In a recent article in Nature, Henry T. Greely, proposes that the time when prenatal genetic screening may be commonplace is closer than, well, I thought.
The world’s news media was buzzing last week after researchers showed that a blood test for mothers could detect Down’s syndrome in their fetuses. Last month, two research groups independently published proof that the fetal genotype — the genetic status at a given locus — can be derived for thousands of sites from samples of fetal DNA with just a 10-millilitre blood draw from a pregnant woman[2, 3].

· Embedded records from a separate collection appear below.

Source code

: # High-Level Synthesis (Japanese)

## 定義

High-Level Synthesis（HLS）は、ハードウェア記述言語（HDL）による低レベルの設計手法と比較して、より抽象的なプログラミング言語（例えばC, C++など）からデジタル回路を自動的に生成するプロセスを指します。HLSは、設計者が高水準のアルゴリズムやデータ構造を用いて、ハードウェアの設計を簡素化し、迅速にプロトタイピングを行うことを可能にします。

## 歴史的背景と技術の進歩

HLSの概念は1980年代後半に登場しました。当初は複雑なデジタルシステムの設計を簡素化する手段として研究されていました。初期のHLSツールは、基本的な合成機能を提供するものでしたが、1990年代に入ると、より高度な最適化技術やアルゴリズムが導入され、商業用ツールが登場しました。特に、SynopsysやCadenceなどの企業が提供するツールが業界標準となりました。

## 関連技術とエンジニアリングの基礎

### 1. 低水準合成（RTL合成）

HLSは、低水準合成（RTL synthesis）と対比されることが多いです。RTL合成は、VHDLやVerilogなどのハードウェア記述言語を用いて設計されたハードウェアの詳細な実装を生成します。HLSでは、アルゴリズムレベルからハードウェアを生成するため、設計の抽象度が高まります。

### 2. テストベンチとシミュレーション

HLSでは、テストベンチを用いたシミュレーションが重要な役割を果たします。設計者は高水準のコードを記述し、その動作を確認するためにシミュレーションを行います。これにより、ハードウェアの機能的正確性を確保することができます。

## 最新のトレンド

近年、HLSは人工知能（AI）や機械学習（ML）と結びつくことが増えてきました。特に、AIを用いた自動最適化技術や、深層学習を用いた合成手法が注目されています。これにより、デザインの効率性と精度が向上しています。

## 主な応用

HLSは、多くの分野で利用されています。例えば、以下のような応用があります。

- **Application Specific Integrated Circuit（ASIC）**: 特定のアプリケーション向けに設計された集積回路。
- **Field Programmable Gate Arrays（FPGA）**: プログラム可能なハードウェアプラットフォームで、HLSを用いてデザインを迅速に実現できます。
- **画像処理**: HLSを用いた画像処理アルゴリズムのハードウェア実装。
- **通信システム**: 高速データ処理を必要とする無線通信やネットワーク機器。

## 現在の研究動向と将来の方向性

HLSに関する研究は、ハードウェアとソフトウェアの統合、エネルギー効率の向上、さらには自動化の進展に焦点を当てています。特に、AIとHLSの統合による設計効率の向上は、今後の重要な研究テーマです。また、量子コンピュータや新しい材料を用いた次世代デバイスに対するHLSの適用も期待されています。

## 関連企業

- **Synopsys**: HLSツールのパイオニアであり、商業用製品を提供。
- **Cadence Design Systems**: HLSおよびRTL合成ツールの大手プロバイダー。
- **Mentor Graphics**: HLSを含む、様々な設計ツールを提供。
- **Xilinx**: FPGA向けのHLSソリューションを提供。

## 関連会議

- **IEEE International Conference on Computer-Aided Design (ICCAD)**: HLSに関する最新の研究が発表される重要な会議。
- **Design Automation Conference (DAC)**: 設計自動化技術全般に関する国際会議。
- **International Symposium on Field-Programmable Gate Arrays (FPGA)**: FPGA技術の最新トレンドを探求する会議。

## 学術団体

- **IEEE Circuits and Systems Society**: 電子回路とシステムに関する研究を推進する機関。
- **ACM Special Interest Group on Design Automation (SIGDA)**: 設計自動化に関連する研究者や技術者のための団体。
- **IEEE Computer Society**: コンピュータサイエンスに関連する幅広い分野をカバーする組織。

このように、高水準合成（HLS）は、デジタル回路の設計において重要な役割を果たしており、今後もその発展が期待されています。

Until now, the main prenatal testing has been for Down Syndrome. It is not common:
Prenatal genetic testing has been clinically available since the late 1960s, but the costs, inconvenience and especially the miscarriage risks have limited its use. Each year, less than 2% of pregnant women in the United States undergo amniocentesis (in which a small amount of amniotic fluid containing fetal cells is taken for analysis) or chorionic villus sampling (CVS — in which fetal tissue is extracted from the placenta). Both procedures increase the risk of miscarriage. Until now, any given sample could be tested for only one or two conditions, typically chromosomal abnormalities such as trisomy 21, the cause of Down’s syndrome.
It is uncommon, but it is offered in high risk situations (older mothers). Since the test has been offered, the prevalence of Down Syndrome has dropped significantly. This in spite of the fact that older mothers are more common now.
Amniocentesis is obviously invasive, resulting in risk to the unborn child. But a blood draw would be a non-invasive prenatal genetic diagnosis (NIPD).
The potential of NIPD goes way beyond Rhesus screening. Two of the leading researchers in cell-free fetal DNA testing — Dennis Lo of the University of Hong Kong and Steve Quake of Stanford University in California — use different methods to analyse fetal cell-free DNA from maternal serum. Each has demonstrated the ability to detect aneuploidies — missing or extra chromosomes, such as in trisomy 21 (refs 5, 6). Last month, both researchers published proof that the fetal genotype could be derived for thousands of sites from cell-free fetal DNA2, 3 — demonstrating the possibility of using maternal blood to test for all fetal genetic traits.
The methods demonstrated are already interesting commercial firms:
Commercial firms are already interested. Sequenom in San Diego, California, is working with Lo; another, Artemis Health of Menlo Park, California, is working with Quake; and still others are also exploring the technology. For-profit development of these methods seems likely within five years, at least for chromosomal abnormalities, such as trisomy 21, and possibly for single-gene traits.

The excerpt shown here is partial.